Stored data entries

===============

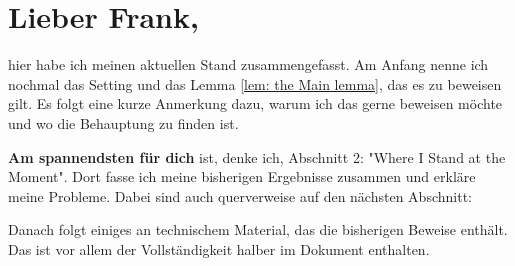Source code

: \pagestyle{empty}
\section{Lieber Frank,}

hier habe ich meinen aktuellen Stand zusammengefasst. Am Anfang nenne ich nochmal das Setting und das Lemma \ref{lem: the Main lemma}, das es zu beweisen gilt. Es folgt eine kurze Anmerkung dazu, warum ich das gerne beweisen möchte und wo die Behauptung zu finden ist.

\textbf{Am spannendsten für dich} ist, denke ich, Abschnitt 2: "Where I Stand at the Moment". Dort fasse ich meine bisherigen Ergebnisse zusammen und erkläre meine Probleme. Dabei sind auch querverweise auf den nächsten Abschnitt:

Danach folgt einiges an technischem Material, das die bisherigen Beweise enthält. Das ist vor allem der Vollständigkeit halber im Dokument enthalten.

===============

# DIRECTIONS FOR THIS TASK:
Transcribe the entries above word for word, but leave every picture out of your copy.

# WRITTEN RESPONSE:
Source code

: \pagestyle{empty}
\section{Lieber Frank,}

hier habe ich meinen aktuellen Stand zusammengefasst. Am Anfang nenne ich nochmal das Setting und das Lemma \ref{lem: the Main lemma}, das es zu beweisen gilt. Es folgt eine kurze Anmerkung dazu, warum ich das gerne beweisen möchte und wo die Behauptung zu finden ist.

\textbf{Am spannendsten für dich} ist, denke ich, Abschnitt 2: "Where I Stand at the Moment". Dort fasse ich meine bisherigen Ergebnisse zusammen und erkläre meine Probleme. Dabei sind auch querverweise auf den nächsten Abschnitt:

Danach folgt einiges an technischem Material, das die bisherigen Beweise enthält. Das ist vor allem der Vollständigkeit halber im Dokument enthalten.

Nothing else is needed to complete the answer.